EXERCISE
Read the data below. Every line holding the string "данных" must be copied.
##### RECORDS SUPPLIED
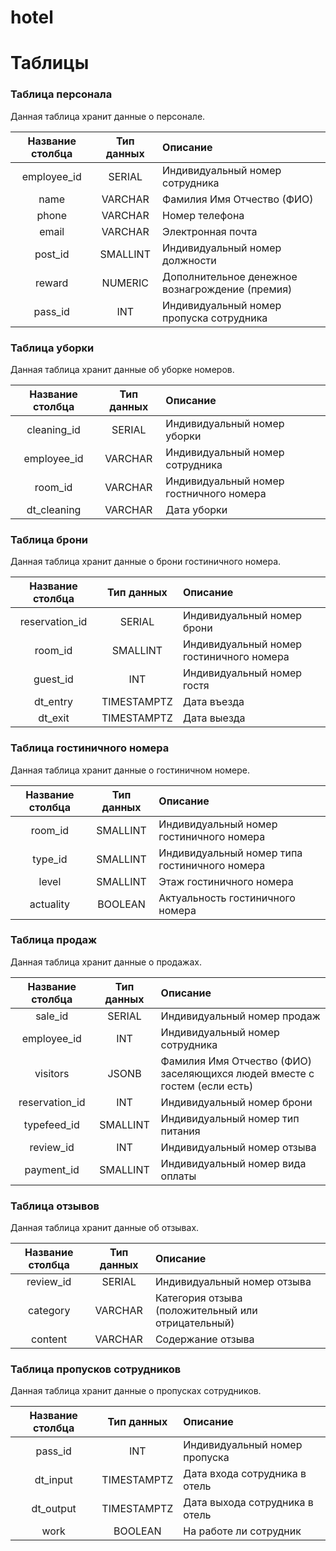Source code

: # hotel



# Таблицы
### Таблица персонала
Данная таблица хранит данные о персонале.  

| Название столбца | Тип данных | Описание                                        |
|:----------------:|:----------:|:------------------------------------------------|
|   employee_id    |   SERIAL   | Индивидуальный номер сотрудника                 |
|       name       |  VARCHAR   | Фамилия Имя Отчество (ФИО)                      |
|      phone       |  VARCHAR   | Номер телефона                                  |
|      email       |  VARCHAR   | Электронная почта                               |
|     post_id      |  SMALLINT  | Индивидуальный номер должности                  |
|      reward      |  NUMERIC   | Дополнительное денежное вознагрождение (премия) |
|     pass_id      |    INT     | Индивидуальный номер пропуска сотрудника        |

### Таблица уборки
Данная таблица хранит данные об уборке номеров.  

| Название столбца | Тип данных | Описание                                |
|:----------------:|:----------:|:----------------------------------------|
|   cleaning_id    |   SERIAL   | Индивидуальный номер уборки             |
|   employee_id    |  VARCHAR   | Индивидуальный номер сотрудника         |
|     room_id      |  VARCHAR   | Индивидуальный номер гостничного номера |
|   dt_cleaning    |  VARCHAR   | Дата уборки                             |

### Таблица брони
Данная таблица хранит данные о брони гостиничного номера.  

| Название столбца | Тип данных  | Описание                                 |
|:----------------:|:-----------:|:-----------------------------------------|
|  reservation_id  |   SERIAL    | Индивидуальный номер брони               |
|     room_id      |  SMALLINT   | Индивидуальный номер гостиничного номера |
|     guest_id     |     INT     | Индивидуальный номер гостя               |
|     dt_entry     | TIMESTAMPTZ | Дата въезда                              |
|     dt_exit      | TIMESTAMPTZ | Дата выезда                              |

### Таблица гостиничного номера
Данная таблица хранит данные о гостиничном номере.  

| Название столбца | Тип данных | Описание                                      |
|:----------------:|:----------:|:----------------------------------------------|
|     room_id      |  SMALLINT  | Индивидуальный номер гостиничного номера      |
|     type_id      |  SMALLINT  | Индивидуальный номер типа гостиничного номера |
|      level       |  SMALLINT  | Этаж гостиничного номера                      |
|    actuality     |  BOOLEAN   | Актуальность гостиничного номера              |

### Таблица продаж
Данная таблица хранит данные о продажах.  

| Название столбца | Тип данных | Описание                                                                  |
|:----------------:|:----------:|:--------------------------------------------------------------------------|
|     sale_id      |   SERIAL   | Индивидуальный номер продаж                                               |
|   employee_id    |    INT     | Индивидуальный номер сотрудника                                           |
|     visitors     |   JSONB    | Фамилия Имя Отчество (ФИО) заселяющихся людей вместе с гостем (если есть) |
|  reservation_id  |    INT     | Индивидуальный номер брони                                                |
|   typefeed_id    |  SMALLINT  | Индивидуальный номер тип питания                                          |
|    review_id     |    INT     | Индивидуальный номер отзыва                                               |
|    payment_id    |  SMALLINT  | Индивидуальный номер вида оплаты                                          |

### Таблица отзывов
Данная таблица хранит данные об отзывах.  

| Название столбца | Тип данных | Описание                                           |
|:----------------:|:----------:|:---------------------------------------------------|
|    review_id     |   SERIAL   | Индивидуальный номер отзыва                        |
|     category     |  VARCHAR   | Категория отзыва (положительный или отрицательный) |
|     content      |  VARCHAR   | Содержание отзыва                                  |

### Таблица пропусков сотрудников
Данная таблица хранит данные о пропусках сотрудников.  

| Название столбца | Тип данных  | Описание                       |
|:----------------:|:-----------:|:-------------------------------|
|     pass_id      |     INT     | Индивидуальный номер пропуска  |
|     dt_input     | TIMESTAMPTZ | Дата входа сотрудника в отель  |
|    dt_output     | TIMESTAMPTZ | Дата выхода сотрудника в отель |
|       work       |   BOOLEAN   | На работе ли сотрудник         |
##########
YOUR RESPONSE
| Название столбца | Тип данных | Описание                                        |
| Название столбца | Тип данных | Описание                                |
| Название столбца | Тип данных  | Описание                                 |
| Название столбца | Тип данных | Описание                                      |
| Название столбца | Тип данных | Описание                                                                  |
| Название столбца | Тип данных | Описание                                           |
| Название столбца | Тип данных  | Описание                       |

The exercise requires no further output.